• **Provided information**
*** Block opens ***
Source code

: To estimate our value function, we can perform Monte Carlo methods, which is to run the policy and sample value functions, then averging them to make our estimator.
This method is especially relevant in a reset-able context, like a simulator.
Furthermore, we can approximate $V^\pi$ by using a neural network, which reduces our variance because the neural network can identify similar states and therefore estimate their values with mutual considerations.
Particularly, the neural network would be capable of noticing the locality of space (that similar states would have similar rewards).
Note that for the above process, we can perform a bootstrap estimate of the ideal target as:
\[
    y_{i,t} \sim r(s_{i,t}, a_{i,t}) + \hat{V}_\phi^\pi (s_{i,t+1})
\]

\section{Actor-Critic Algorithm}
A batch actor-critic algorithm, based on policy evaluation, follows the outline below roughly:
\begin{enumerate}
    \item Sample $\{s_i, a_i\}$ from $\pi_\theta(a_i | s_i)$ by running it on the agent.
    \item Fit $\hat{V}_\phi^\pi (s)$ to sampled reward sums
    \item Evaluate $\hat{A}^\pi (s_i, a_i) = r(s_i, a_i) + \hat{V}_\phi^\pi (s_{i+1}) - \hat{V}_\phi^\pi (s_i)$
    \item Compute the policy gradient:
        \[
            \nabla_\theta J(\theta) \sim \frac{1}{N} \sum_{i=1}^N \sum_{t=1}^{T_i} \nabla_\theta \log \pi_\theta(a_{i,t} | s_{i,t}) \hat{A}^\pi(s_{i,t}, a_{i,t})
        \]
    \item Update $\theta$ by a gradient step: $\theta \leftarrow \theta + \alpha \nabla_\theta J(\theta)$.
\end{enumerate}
*** Block closes ***
• **Exercise goal**
The records above must be transcribed in full, word for word.

• **Response to this task**
Source code

: To estimate our value function, we can perform Monte Carlo methods, which is to run the policy and sample value functions, then averging them to make our estimator.
This method is especially relevant in a reset-able context, like a simulator.
Furthermore, we can approximate $V^\pi$ by using a neural network, which reduces our variance because the neural network can identify similar states and therefore estimate their values with mutual considerations.
Particularly, the neural network would be capable of noticing the locality of space (that similar states would have similar rewards).
Note that for the above process, we can perform a bootstrap estimate of the ideal target as:
\[
    y_{i,t} \sim r(s_{i,t}, a_{i,t}) + \hat{V}_\phi^\pi (s_{i,t+1})
\]

\section{Actor-Critic Algorithm}
A batch actor-critic algorithm, based on policy evaluation, follows the outline below roughly:
\begin{enumerate}
    \item Sample $\{s_i, a_i\}$ from $\pi_\theta(a_i | s_i)$ by running it on the agent.
    \item Fit $\hat{V}_\phi^\pi (s)$ to sampled reward sums
    \item Evaluate $\hat{A}^\pi (s_i, a_i) = r(s_i, a_i) + \hat{V}_\phi^\pi (s_{i+1}) - \hat{V}_\phi^\pi (s_i)$
    \item Compute the policy gradient:
        \[
            \nabla_\theta J(\theta) \sim \frac{1}{N} \sum_{i=1}^N \sum_{t=1}^{T_i} \nabla_\theta \log \pi_\theta(a_{i,t} | s_{i,t}) \hat{A}^\pi(s_{i,t}, a_{i,t})
        \]
    \item Update $\theta$ by a gradient step: $\theta \leftarrow \theta + \alpha \nabla_\theta J(\theta)$.
\end{enumerate}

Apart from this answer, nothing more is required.